OK, so these protests have managed some impressive numbers, although the 200,000 Kalle Lasn was calling for are still a distant dream. So they’ve managed to display some elements of famine driven-rebellion – forcing the police to force them off the streets, arrest them, and give them tickets, then going right back out there once released. I’m not being sarcastic. Even if the comparisons to Egypt or Yemen where 1000s of people were left dead or permanently disabled at the hands of security forces are downright laughable – it still takes courage to stand up to armed men in uniform and be thrown in jail for a few hours, especially for a lot of these protesters who’ve never been there before (college students, blue-collar workers, domestic journalists, etc.). It’s gone beyond where I predicted, but they still aren’t martyrs, and I’m far from impressed.

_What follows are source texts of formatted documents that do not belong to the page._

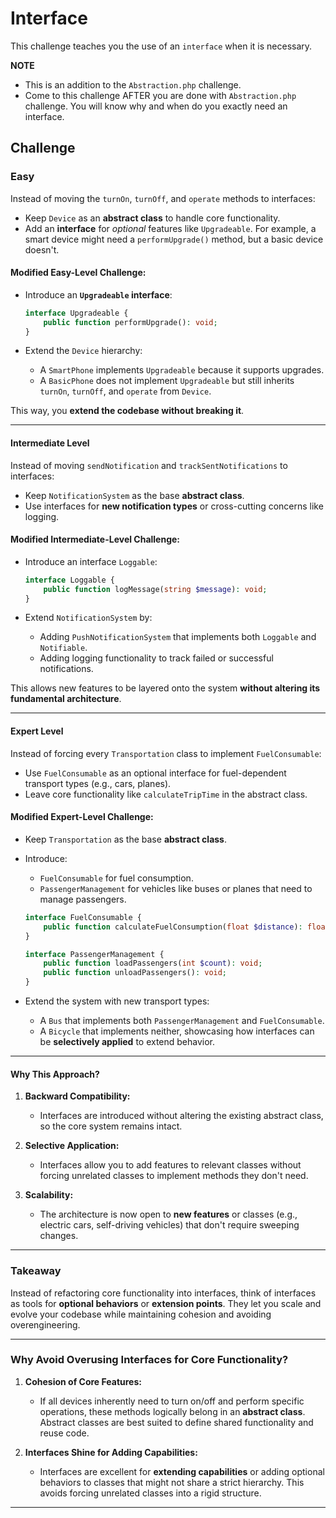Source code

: # Interface

This challenge teaches you the use of an `interface` when it is necessary.

**NOTE**

- This is an addition to the `Abstraction.php` challenge.
- Come to this challenge AFTER you are done with `Abstraction.php` challenge. You will know why and when do you exactly need an interface.

## Challenge

### Easy

Instead of moving the `turnOn`, `turnOff`, and `operate` methods to interfaces:

- Keep `Device` as an **abstract class** to handle core functionality.
- Add an **interface** for _optional_ features like `Upgradeable`. For example, a smart device might need a `performUpgrade()` method, but a basic device doesn't.

#### Modified Easy-Level Challenge:

- Introduce an **`Upgradeable` interface**:

  ```php
  interface Upgradeable {
      public function performUpgrade(): void;
  }
  ```

- Extend the `Device` hierarchy:
  - A `SmartPhone` implements `Upgradeable` because it supports upgrades.
  - A `BasicPhone` does not implement `Upgradeable` but still inherits `turnOn`, `turnOff`, and `operate` from `Device`.

This way, you **extend the codebase without breaking it**.

---

#### Intermediate Level

Instead of moving `sendNotification` and `trackSentNotifications` to interfaces:

- Keep `NotificationSystem` as the base **abstract class**.
- Use interfaces for **new notification types** or cross-cutting concerns like logging.

#### Modified Intermediate-Level Challenge:

- Introduce an interface `Loggable`:

  ```php
  interface Loggable {
      public function logMessage(string $message): void;
  }
  ```

- Extend `NotificationSystem` by:
  - Adding `PushNotificationSystem` that implements both `Loggable` and `Notifiable`.
  - Adding logging functionality to track failed or successful notifications.

This allows new features to be layered onto the system **without altering its fundamental architecture**.

---

#### Expert Level

Instead of forcing every `Transportation` class to implement `FuelConsumable`:

- Use `FuelConsumable` as an optional interface for fuel-dependent transport types (e.g., cars, planes).
- Leave core functionality like `calculateTripTime` in the abstract class.

#### Modified Expert-Level Challenge:

- Keep `Transportation` as the base **abstract class**.
- Introduce:

  - `FuelConsumable` for fuel consumption.
  - `PassengerManagement` for vehicles like buses or planes that need to manage passengers.

  ```php
  interface FuelConsumable {
      public function calculateFuelConsumption(float $distance): float;
  }

  interface PassengerManagement {
      public function loadPassengers(int $count): void;
      public function unloadPassengers(): void;
  }
  ```

- Extend the system with new transport types:
  - A `Bus` that implements both `PassengerManagement` and `FuelConsumable`.
  - A `Bicycle` that implements neither, showcasing how interfaces can be **selectively applied** to extend behavior.

---

#### **Why This Approach?**

1. **Backward Compatibility:**

   - Interfaces are introduced without altering the existing abstract class, so the core system remains intact.

2. **Selective Application:**

   - Interfaces allow you to add features to relevant classes without forcing unrelated classes to implement methods they don't need.

3. **Scalability:**
   - The architecture is now open to **new features** or classes (e.g., electric cars, self-driving vehicles) that don't require sweeping changes.

---

### **Takeaway**

Instead of refactoring core functionality into interfaces, think of interfaces as tools for **optional behaviors** or **extension points**. They let you scale and evolve your codebase while maintaining cohesion and avoiding overengineering.

---

### **Why Avoid Overusing Interfaces for Core Functionality?**

1. **Cohesion of Core Features:**

   - If all devices inherently need to turn on/off and perform specific operations, these methods logically belong in an **abstract class**. Abstract classes are best suited to define shared functionality and reuse code.

2. **Interfaces Shine for Adding Capabilities:**
   - Interfaces are excellent for **extending capabilities** or adding optional behaviors to classes that might not share a strict hierarchy. This avoids forcing unrelated classes into a rigid structure.

---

Why not? Because I’m impressed by results, not people’s determination or fervor. The latter is what culture teaches us to be impressed by, but I know better. The most sincere and dilligent effort that doesn’t accomplish anything isn’t a “valiant try” – it’s a waste; and usually a good indicator the effortful were as clueless as they were passionate.

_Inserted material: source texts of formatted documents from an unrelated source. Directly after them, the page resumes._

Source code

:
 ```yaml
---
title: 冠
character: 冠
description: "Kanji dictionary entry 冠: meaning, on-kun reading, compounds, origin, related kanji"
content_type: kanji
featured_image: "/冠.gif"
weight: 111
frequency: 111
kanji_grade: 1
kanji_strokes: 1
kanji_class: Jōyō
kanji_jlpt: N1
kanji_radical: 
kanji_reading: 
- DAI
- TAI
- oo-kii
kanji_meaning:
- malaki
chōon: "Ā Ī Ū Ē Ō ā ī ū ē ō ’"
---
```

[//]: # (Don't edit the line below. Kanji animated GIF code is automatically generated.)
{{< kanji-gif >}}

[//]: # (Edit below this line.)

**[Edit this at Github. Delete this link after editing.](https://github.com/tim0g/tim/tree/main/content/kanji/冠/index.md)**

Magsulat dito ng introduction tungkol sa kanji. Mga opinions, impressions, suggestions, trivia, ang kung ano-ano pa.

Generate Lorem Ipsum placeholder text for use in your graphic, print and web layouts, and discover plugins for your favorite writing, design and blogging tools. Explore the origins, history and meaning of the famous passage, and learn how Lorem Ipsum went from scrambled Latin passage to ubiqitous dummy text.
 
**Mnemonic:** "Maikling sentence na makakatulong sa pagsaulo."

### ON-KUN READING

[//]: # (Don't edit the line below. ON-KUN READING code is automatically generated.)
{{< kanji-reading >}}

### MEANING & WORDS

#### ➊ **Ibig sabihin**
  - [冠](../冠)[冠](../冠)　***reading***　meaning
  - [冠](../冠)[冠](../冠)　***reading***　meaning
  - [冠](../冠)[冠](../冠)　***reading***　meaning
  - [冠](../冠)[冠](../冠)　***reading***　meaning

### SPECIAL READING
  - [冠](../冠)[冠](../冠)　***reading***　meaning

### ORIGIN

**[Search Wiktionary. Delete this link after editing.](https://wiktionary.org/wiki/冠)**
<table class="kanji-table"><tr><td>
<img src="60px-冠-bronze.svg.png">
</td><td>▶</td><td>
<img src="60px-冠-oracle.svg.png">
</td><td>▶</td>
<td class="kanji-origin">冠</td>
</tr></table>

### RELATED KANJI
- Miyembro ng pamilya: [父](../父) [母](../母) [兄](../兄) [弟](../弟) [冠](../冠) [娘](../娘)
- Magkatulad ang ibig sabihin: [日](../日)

With that in mind, let’s examine what these protests and protesters are really capable of accomplishing, as opposed to what they want or claim to want.


The Bad News: The Differences Between A Hippie Autumn and An Arab Spring

Many of the documentations of these events have commented favorably on the event being “leaderless” and not having unifying objectives or demands or even a common enemy except the loosely defined spectre of “Wall Street”. These documentations have also drawn comparisons to the Arab Spring for this reason, where “popular movements” comprised of tribal leaders, intellectuals, workers, religious organizations, and defecting military continue to take down one decayed tyrant after another when they have little in common and diasporas of different, often even conflicting demands. Those movements succeeded despite the lack of a clear unifying agenda and unlikely alliances, so this one will too, right?

Wrong.

These comparisons make a hasty generalization based on commonalities between the protests here and there – which are overstated – and also completely ignore the fundamental differences between both the movements and the societies they are occuring in.


1. There Is No Mubarak

The first problem with comparing these protests to the Arab Spring – or any successful protest really – is the lack of commonality in objectives, even if at first glance they look similar by virtue of diasporous demands and divergent participants. It is true that successful protests are usually united not by common objectives, but a common enemy – divided emphatically what to do after the enemy is, proverbially or literally, dead at their feet, but fervently united in wanting the enemy’s head on a plate. Killing or dethroning said common enemy hence makes a unifying objective, and one that HAS to be accomplished before any of the divergent objectives can be. This leads to myriads of successful revolutions falling apart the moment they succeed – infighting over what to do now that they’ve won leads to massive social and economic turmoil that results in support for a new monopoly on force, instituting a cycle of dictatorship. Occupy Wall Street doesn't need to worry about this happening becase it doesn't even HAVE a common enemy.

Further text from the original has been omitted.